Records for the exercise START

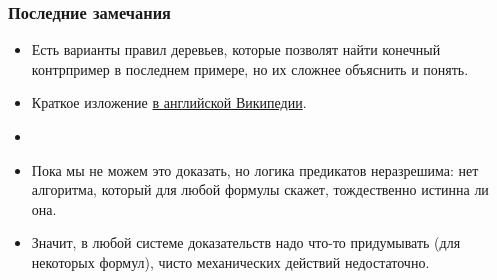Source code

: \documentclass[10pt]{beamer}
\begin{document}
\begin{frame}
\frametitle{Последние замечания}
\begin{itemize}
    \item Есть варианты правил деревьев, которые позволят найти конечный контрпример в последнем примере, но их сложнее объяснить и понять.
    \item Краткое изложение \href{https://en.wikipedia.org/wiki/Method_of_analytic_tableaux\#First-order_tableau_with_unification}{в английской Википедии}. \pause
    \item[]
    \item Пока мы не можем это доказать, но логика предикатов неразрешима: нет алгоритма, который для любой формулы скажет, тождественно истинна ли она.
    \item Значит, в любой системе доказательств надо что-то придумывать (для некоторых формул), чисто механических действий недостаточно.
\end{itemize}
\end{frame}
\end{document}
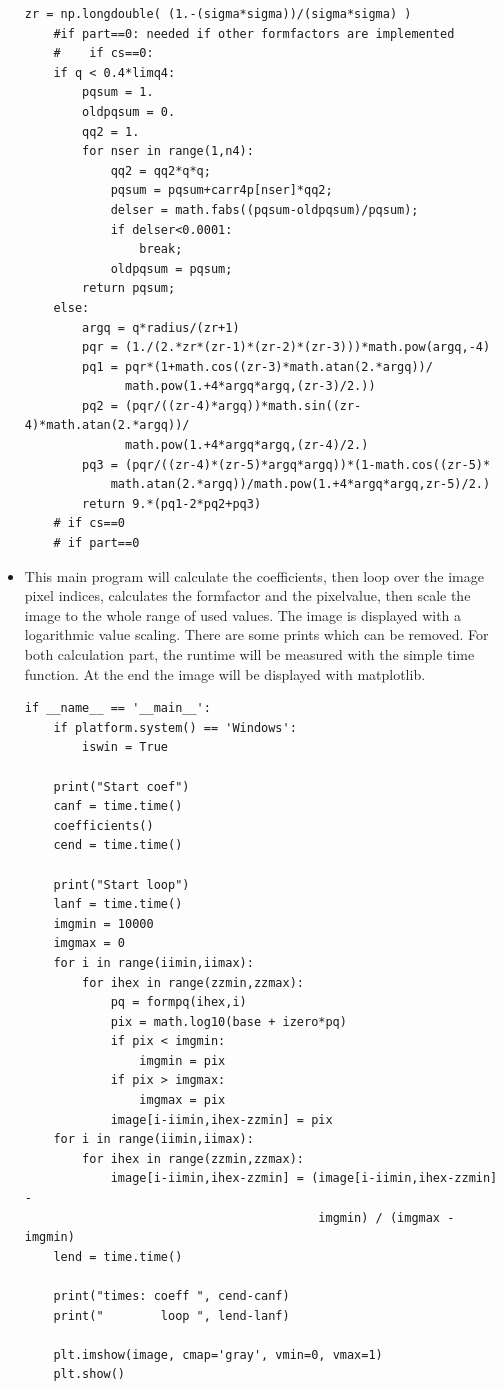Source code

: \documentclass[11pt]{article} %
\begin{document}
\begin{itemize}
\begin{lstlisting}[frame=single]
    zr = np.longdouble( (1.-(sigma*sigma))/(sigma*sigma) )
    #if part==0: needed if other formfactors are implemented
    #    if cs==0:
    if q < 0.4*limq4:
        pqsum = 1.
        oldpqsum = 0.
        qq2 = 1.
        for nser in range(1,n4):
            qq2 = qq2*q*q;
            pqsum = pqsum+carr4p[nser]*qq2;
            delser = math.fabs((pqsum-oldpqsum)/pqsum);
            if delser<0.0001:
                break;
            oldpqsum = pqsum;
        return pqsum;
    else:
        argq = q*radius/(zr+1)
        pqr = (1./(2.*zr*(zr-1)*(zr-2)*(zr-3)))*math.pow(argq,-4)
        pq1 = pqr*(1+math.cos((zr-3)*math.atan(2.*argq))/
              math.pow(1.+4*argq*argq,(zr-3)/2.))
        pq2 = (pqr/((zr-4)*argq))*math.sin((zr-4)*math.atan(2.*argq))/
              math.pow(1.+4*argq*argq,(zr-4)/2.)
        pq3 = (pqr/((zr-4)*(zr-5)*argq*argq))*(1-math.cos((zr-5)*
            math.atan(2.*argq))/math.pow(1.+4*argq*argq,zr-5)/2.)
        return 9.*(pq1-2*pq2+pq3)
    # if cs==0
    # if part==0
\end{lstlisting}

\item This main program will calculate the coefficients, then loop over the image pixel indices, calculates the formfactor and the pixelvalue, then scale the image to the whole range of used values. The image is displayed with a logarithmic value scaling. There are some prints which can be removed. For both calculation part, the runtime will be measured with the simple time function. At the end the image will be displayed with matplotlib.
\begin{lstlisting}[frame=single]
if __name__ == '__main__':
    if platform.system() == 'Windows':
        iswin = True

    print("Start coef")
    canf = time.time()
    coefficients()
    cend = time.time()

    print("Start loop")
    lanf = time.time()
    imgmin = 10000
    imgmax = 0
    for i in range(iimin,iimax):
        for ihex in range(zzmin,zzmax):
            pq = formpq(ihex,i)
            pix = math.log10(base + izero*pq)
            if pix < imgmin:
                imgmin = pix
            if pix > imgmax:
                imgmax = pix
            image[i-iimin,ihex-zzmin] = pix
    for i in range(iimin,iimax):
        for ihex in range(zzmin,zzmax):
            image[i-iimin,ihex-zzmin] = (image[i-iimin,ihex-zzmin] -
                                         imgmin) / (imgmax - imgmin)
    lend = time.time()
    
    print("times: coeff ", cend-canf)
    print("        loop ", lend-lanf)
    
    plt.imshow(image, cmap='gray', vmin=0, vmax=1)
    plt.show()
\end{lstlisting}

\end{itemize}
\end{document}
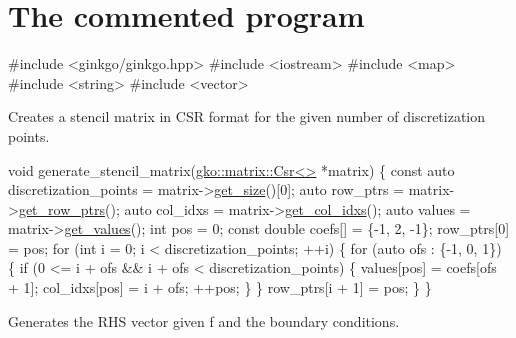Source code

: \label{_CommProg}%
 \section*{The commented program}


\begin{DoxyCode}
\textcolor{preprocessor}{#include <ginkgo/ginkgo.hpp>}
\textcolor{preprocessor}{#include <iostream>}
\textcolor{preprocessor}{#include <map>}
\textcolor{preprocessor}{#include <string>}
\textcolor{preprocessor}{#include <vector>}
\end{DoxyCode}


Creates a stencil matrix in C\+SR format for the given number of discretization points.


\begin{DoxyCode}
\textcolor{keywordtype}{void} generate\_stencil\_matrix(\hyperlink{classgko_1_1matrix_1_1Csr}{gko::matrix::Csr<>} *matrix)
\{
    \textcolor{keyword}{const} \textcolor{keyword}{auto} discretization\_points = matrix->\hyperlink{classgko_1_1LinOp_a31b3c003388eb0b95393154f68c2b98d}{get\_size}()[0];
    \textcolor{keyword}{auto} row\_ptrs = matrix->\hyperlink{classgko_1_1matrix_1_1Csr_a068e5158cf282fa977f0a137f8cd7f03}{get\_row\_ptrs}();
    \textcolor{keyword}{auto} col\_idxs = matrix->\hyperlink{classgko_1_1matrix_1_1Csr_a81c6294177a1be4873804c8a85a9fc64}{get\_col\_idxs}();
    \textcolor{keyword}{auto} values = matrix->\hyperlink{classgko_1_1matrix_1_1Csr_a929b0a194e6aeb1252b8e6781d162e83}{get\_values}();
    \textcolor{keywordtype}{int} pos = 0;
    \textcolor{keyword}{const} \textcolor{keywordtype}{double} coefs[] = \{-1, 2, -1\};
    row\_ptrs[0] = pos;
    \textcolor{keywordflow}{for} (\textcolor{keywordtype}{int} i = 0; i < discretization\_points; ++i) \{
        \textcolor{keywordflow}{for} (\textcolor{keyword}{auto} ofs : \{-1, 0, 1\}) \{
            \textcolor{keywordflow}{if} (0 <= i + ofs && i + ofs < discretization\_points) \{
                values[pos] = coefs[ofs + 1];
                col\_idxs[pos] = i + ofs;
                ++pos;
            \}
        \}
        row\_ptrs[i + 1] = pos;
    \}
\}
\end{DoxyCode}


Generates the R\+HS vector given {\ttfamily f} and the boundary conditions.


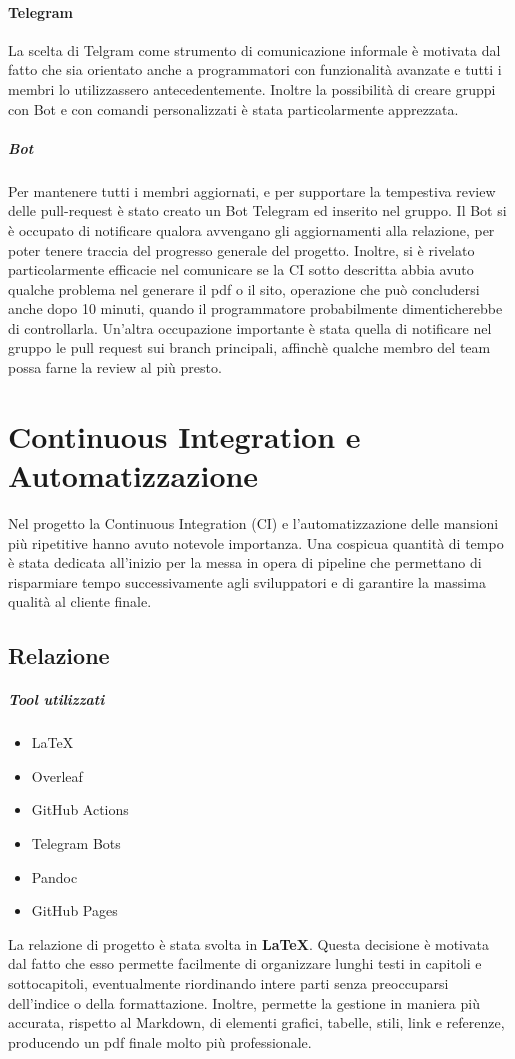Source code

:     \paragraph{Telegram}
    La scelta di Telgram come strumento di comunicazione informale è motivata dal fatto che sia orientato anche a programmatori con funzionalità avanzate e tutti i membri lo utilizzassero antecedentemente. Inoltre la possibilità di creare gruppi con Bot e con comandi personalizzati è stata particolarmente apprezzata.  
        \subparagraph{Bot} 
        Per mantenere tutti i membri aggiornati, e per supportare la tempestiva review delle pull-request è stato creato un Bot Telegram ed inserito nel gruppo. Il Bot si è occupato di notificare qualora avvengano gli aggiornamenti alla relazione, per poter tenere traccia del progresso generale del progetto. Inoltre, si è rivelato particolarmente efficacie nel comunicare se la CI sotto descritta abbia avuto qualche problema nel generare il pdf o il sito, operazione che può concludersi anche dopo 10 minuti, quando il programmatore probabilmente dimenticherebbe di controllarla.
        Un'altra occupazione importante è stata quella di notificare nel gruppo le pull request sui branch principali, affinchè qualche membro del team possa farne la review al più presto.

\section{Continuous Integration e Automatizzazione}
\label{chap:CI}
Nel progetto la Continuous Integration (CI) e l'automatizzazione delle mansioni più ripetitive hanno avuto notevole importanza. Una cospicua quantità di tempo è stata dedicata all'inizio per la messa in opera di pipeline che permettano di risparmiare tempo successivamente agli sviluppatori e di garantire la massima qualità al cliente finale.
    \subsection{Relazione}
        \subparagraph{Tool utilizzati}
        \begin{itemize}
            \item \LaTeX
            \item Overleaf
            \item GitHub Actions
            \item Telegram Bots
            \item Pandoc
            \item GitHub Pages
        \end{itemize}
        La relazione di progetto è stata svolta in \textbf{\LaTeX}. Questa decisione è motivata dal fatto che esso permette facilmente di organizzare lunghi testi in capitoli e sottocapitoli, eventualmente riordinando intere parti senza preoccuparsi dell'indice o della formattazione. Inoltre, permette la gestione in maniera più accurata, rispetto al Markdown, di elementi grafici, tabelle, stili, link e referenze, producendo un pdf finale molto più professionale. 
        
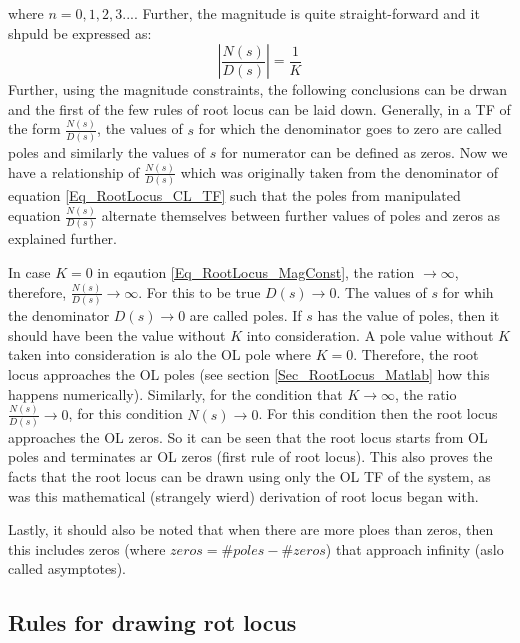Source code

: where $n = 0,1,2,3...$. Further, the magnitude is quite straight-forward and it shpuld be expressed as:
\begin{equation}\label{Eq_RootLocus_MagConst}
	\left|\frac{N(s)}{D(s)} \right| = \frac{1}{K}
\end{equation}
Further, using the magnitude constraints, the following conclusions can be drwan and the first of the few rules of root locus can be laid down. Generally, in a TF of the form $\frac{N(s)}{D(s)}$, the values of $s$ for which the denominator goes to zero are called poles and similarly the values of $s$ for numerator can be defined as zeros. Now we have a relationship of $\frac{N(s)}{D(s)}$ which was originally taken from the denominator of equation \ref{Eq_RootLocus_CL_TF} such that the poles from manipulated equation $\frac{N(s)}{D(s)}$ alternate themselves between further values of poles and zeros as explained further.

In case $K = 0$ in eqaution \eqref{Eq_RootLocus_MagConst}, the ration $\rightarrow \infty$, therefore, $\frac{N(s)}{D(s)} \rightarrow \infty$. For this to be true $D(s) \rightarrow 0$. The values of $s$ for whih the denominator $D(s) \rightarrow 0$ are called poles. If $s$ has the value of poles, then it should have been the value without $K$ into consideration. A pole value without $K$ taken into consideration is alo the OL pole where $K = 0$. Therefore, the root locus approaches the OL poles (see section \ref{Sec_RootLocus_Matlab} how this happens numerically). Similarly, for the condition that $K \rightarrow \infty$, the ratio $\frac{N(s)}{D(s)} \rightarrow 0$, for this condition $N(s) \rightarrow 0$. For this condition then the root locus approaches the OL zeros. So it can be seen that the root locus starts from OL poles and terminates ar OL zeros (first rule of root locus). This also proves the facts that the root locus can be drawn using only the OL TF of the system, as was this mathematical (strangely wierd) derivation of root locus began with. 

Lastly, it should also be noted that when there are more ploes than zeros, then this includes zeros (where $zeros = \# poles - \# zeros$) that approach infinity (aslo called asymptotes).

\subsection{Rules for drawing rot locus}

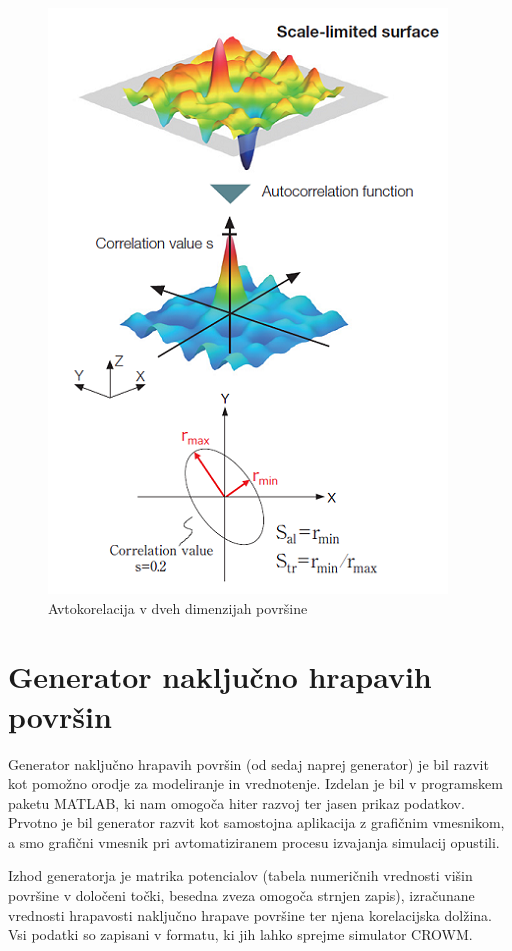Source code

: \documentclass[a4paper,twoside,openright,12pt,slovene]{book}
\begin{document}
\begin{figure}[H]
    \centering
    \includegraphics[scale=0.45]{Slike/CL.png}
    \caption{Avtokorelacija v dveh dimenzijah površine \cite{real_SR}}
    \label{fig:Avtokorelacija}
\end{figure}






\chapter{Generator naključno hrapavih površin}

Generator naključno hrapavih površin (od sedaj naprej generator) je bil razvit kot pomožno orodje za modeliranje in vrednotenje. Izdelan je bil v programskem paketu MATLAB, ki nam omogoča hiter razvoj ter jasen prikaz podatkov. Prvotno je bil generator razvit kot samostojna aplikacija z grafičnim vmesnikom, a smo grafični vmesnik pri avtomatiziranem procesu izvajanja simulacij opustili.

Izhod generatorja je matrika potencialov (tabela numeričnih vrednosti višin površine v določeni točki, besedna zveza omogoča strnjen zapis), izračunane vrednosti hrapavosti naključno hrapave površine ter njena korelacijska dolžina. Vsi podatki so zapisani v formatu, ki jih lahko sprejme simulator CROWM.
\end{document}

Records for the exercise END

> Activity
Exactly the lines from the start of the entries above through the line with "объяснить и понять." should be reproduced, and nothing else; drop the pictures.

> Exercise solution
Source code

: \documentclass[10pt]{beamer}
\begin{document}
\begin{frame}
\frametitle{Последние замечания}
\begin{itemize}
    \item Есть варианты правил деревьев, которые позволят найти конечный контрпример в последнем примере, но их сложнее объяснить и понять.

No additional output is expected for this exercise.